Thoughts from TTIC31230: Rethinking Generalization.

Instigated by Zhang et al 2016, there has been considerable consternation in the deep learning community about why models capable of fitting random labels generalize well. It should be immediately noted that simple linear regression with more features than data points will also generalize well when appropriately regularized (ridge regression).  What is different about deep models is that the regularization seems to be implicit in SGD as described earlier by Neyshebur et al. 2014. Recent theoretical work on the regularization implicit in SGD, such as Arora et al. 2019, focuses on quenching shallow networks.
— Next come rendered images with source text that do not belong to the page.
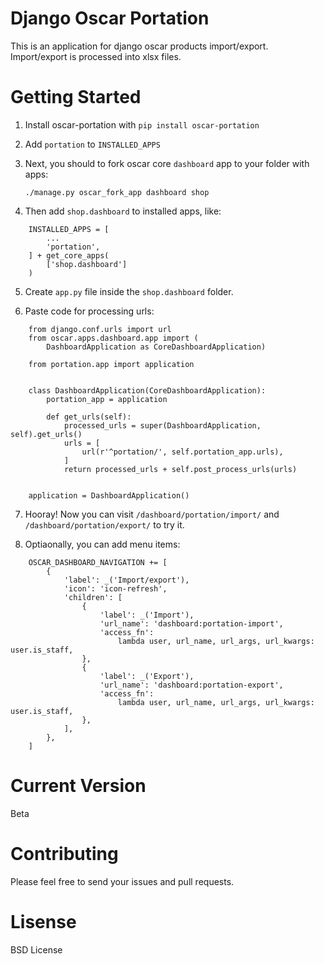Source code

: # Django Oscar Portation

This is an application for django oscar products import/export. Import/export is processed into xlsx files.


# Getting Started

1. Install oscar-portation with `pip install oscar-portation`

2. Add `portation` to `INSTALLED_APPS`

3. Next, you should to fork oscar core `dashboard` app to your folder with apps:

	`./manage.py oscar_fork_app dashboard shop`

4. Then add `shop.dashboard` to installed apps, like:
```
	INSTALLED_APPS = [
		...
	    'portation',
	] + get_core_apps(
	    ['shop.dashboard']
	)
```
5. Create `app.py` file inside the `shop.dashboard` folder.

6. Paste code for processing urls:

```
	from django.conf.urls import url
	from oscar.apps.dashboard.app import (
	    DashboardApplication as CoreDashboardApplication)

	from portation.app import application


	class DashboardApplication(CoreDashboardApplication):
	    portation_app = application

	    def get_urls(self):
	        processed_urls = super(DashboardApplication, self).get_urls()
	        urls = [
	            url(r'^portation/', self.portation_app.urls),
	        ]
	        return processed_urls + self.post_process_urls(urls)


	application = DashboardApplication()

```

7. Hooray! Now you can visit `/dashboard/portation/import/` and `/dashboard/portation/export/` to try it.

8. Optiaonally, you can add menu items:

```
	OSCAR_DASHBOARD_NAVIGATION += [
	    {
	        'label': _('Import/export'),
	        'icon': 'icon-refresh',
	        'children': [
	            {
	                'label': _('Import'),
	                'url_name': 'dashboard:portation-import',
	                'access_fn':
	                    lambda user, url_name, url_args, url_kwargs: user.is_staff,
	            },
	            {
	                'label': _('Export'),
	                'url_name': 'dashboard:portation-export',
	                'access_fn':
	                    lambda user, url_name, url_args, url_kwargs: user.is_staff,
	            },
	        ],
	    },
	]
```

# Current Version 
Beta

# Contributing

Please feel free to send your issues and pull requests.

# Lisense
BSD License
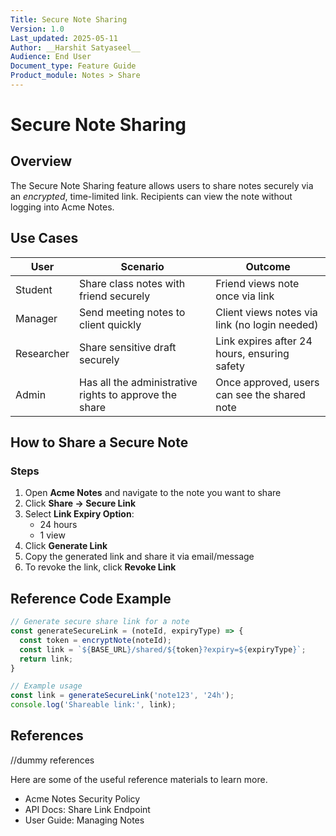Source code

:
 ```yaml
---
Title: Secure Note Sharing
Version: 1.0
Last_updated: 2025-05-11
Author: __Harshit Satyaseel__
Audience: End User
Document_type: Feature Guide
Product_module: Notes > Share
---
```


# Secure Note Sharing

## Overview

The Secure Note Sharing feature allows users to share notes securely via an *encrypted*, time-limited link. Recipients can view the note without logging into Acme Notes.

## Use Cases

| User | Scenario | Outcome |
|------|----------|---------|
| Student | Share class notes with friend securely | Friend views note once via link |
| Manager | Send meeting notes to client quickly | Client views notes via link (no login needed) |
| Researcher | Share sensitive draft securely | Link expires after 24 hours, ensuring safety |
| Admin | Has all the administrative rights to approve the share | Once approved, users can see the shared note |

## How to Share a Secure Note

### Steps

1. Open **Acme Notes** and navigate to the note you want to share  
2. Click **Share → Secure Link**  
3. Select **Link Expiry Option**:  
   - 24 hours  
   - 1 view  
4. Click **Generate Link**  
5. Copy the generated link and share it via email/message  
6. To revoke the link, click **Revoke Link**

## Reference Code Example

```javascript
// Generate secure share link for a note
const generateSecureLink = (noteId, expiryType) => {
  const token = encryptNote(noteId);
  const link = `${BASE_URL}/shared/${token}?expiry=${expiryType}`;
  return link;
}

// Example usage
const link = generateSecureLink('note123', '24h');
console.log('Shareable link:', link);

```
## References

//dummy references

Here are some of the useful reference materials to learn more. 

- Acme Notes Security Policy
- API Docs: Share Link Endpoint
- User Guide: Managing Notes






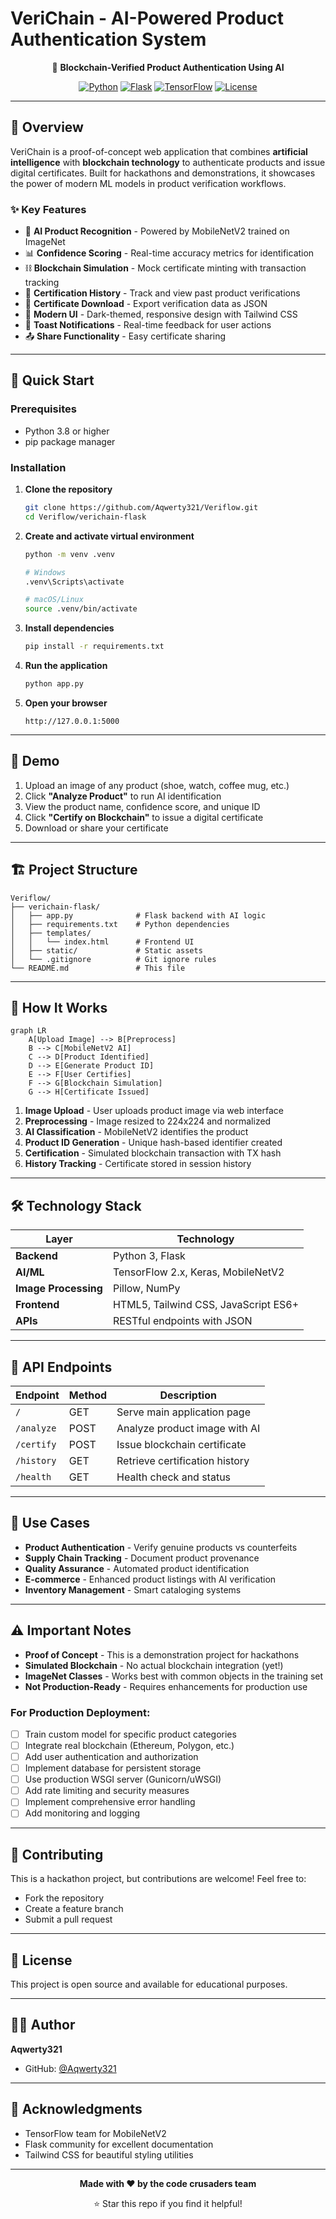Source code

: # VeriChain - AI-Powered Product Authentication System

<div align="center">
  
  🔐 **Blockchain-Verified Product Authentication Using AI**
  
  [![Python](https://img.shields.io/badge/Python-3.8+-blue.svg)](https://www.python.org/)
  [![Flask](https://img.shields.io/badge/Flask-3.0+-green.svg)](https://flask.palletsprojects.com/)
  [![TensorFlow](https://img.shields.io/badge/TensorFlow-2.0+-orange.svg)](https://www.tensorflow.org/)
  [![License](https://img.shields.io/badge/License-MIT-yellow.svg)](LICENSE)

</div>

---

## 🌟 Overview

VeriChain is a proof-of-concept web application that combines **artificial intelligence** with **blockchain technology** to authenticate products and issue digital certificates. Built for hackathons and demonstrations, it showcases the power of modern ML models in product verification workflows.

### ✨ Key Features

- 🤖 **AI Product Recognition** - Powered by MobileNetV2 trained on ImageNet
- 📊 **Confidence Scoring** - Real-time accuracy metrics for identification
- ⛓️ **Blockchain Simulation** - Mock certificate minting with transaction tracking
- 📜 **Certification History** - Track and view past product verifications
- 💾 **Certificate Download** - Export verification data as JSON
- 🎨 **Modern UI** - Dark-themed, responsive design with Tailwind CSS
- 🔔 **Toast Notifications** - Real-time feedback for user actions
- 📤 **Share Functionality** - Easy certificate sharing

---

## 🚀 Quick Start

### Prerequisites

- Python 3.8 or higher
- pip package manager

### Installation

1. **Clone the repository**
   ```bash
   git clone https://github.com/Aqwerty321/Veriflow.git
   cd Veriflow/verichain-flask
   ```

2. **Create and activate virtual environment**
   ```bash
   python -m venv .venv
   
   # Windows
   .venv\Scripts\activate
   
   # macOS/Linux
   source .venv/bin/activate
   ```

3. **Install dependencies**
   ```bash
   pip install -r requirements.txt
   ```

4. **Run the application**
   ```bash
   python app.py
   ```

5. **Open your browser**
   ```
   http://127.0.0.1:5000
   ```

---

## 📸 Demo

1. Upload an image of any product (shoe, watch, coffee mug, etc.)
2. Click **"Analyze Product"** to run AI identification
3. View the product name, confidence score, and unique ID
4. Click **"Certify on Blockchain"** to issue a digital certificate
5. Download or share your certificate

---

## 🏗️ Project Structure

```
Veriflow/
├── verichain-flask/
│   ├── app.py              # Flask backend with AI logic
│   ├── requirements.txt    # Python dependencies
│   ├── templates/
│   │   └── index.html      # Frontend UI
│   ├── static/             # Static assets
│   └── .gitignore          # Git ignore rules
└── README.md               # This file
```

---

## 🧠 How It Works

```mermaid
graph LR
    A[Upload Image] --> B[Preprocess]
    B --> C[MobileNetV2 AI]
    C --> D[Product Identified]
    D --> E[Generate Product ID]
    E --> F[User Certifies]
    F --> G[Blockchain Simulation]
    G --> H[Certificate Issued]
```

1. **Image Upload** - User uploads product image via web interface
2. **Preprocessing** - Image resized to 224x224 and normalized
3. **AI Classification** - MobileNetV2 identifies the product
4. **Product ID Generation** - Unique hash-based identifier created
5. **Certification** - Simulated blockchain transaction with TX hash
6. **History Tracking** - Certificate stored in session history

---

## 🛠️ Technology Stack

| Layer | Technology |
|-------|-----------|
| **Backend** | Python 3, Flask |
| **AI/ML** | TensorFlow 2.x, Keras, MobileNetV2 |
| **Image Processing** | Pillow, NumPy |
| **Frontend** | HTML5, Tailwind CSS, JavaScript ES6+ |
| **APIs** | RESTful endpoints with JSON |

---

## 📡 API Endpoints

| Endpoint | Method | Description |
|----------|--------|-------------|
| `/` | GET | Serve main application page |
| `/analyze` | POST | Analyze product image with AI |
| `/certify` | POST | Issue blockchain certificate |
| `/history` | GET | Retrieve certification history |
| `/health` | GET | Health check and status |

---

## 🎯 Use Cases

- **Product Authentication** - Verify genuine products vs counterfeits
- **Supply Chain Tracking** - Document product provenance
- **Quality Assurance** - Automated product identification
- **E-commerce** - Enhanced product listings with AI verification
- **Inventory Management** - Smart cataloging systems

---

## ⚠️ Important Notes

- **Proof of Concept** - This is a demonstration project for hackathons
- **Simulated Blockchain** - No actual blockchain integration (yet!)
- **ImageNet Classes** - Works best with common objects in the training set
- **Not Production-Ready** - Requires enhancements for production use

### For Production Deployment:

- [ ] Train custom model for specific product categories
- [ ] Integrate real blockchain (Ethereum, Polygon, etc.)
- [ ] Add user authentication and authorization
- [ ] Implement database for persistent storage
- [ ] Use production WSGI server (Gunicorn/uWSGI)
- [ ] Add rate limiting and security measures
- [ ] Implement comprehensive error handling
- [ ] Add monitoring and logging

---

## 🤝 Contributing

This is a hackathon project, but contributions are welcome! Feel free to:

- Fork the repository
- Create a feature branch
- Submit a pull request

---

## 📝 License

This project is open source and available for educational purposes.

---

## 👨‍💻 Author

**Aqwerty321**

- GitHub: [@Aqwerty321](https://github.com/Aqwerty321)

---

## 🙏 Acknowledgments

- TensorFlow team for MobileNetV2
- Flask community for excellent documentation
- Tailwind CSS for beautiful styling utilities

---

<div align="center">
  
  **Made with ❤️ by the code crusaders team**
  
  ⭐ Star this repo if you find it helpful!
  
</div>
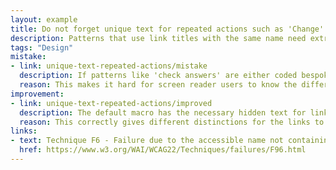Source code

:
 ```yaml
---
layout: example
title: Do not forget unique text for repeated actions such as 'Change'
description: Patterns that use link titles with the same name need extra attention to make sure they are still unique for screen readers.
tags: "Design"
mistake:
- link: unique-text-repeated-actions/mistake
  description: If patterns like 'check answers' are either coded bespoke (rather than using the GOV.UK Frontend macros) or not checked with screen readers, it may miss content needed for screen readers.
  reason: This makes it hard for screen reader users to know the difference between links, and also breaks WCAG standards.
improvement:
- link: unique-text-repeated-actions/improved
  description: The default macro has the necessary hidden text for links that are otherwise shown with the same text.
  reason: This correctly gives different distinctions for the links to screen reader users.
links:
- text: Technique F6 - Failure due to the accessible name not containing the visible label text (WCAG 2.2)
  href: https://www.w3.org/WAI/WCAG22/Techniques/failures/F96.html
---
```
In my previous post I argued that annealing seems more powerful than quenching. In this post I will give a PAC-Bayesian bound (a formal generalization guarantee) appropriate for annealed SGD.  I’m calling it the residual entropy bound.

First some comments on PAC-Bayesian theory. I coined the term “PAC-Bayes” in the late 90’s to describe a class of theorems giving PAC generalization guarantees in terms of arbitrarily chosen prior distributions.  Some such theorems (Occam bounds) pre-date my work.  Over last twenty years there has been significant refinement of these bounds by various authors. A concise general presentation of PAC-Bayesian theory can be found in my PAC-Bayes tutorial.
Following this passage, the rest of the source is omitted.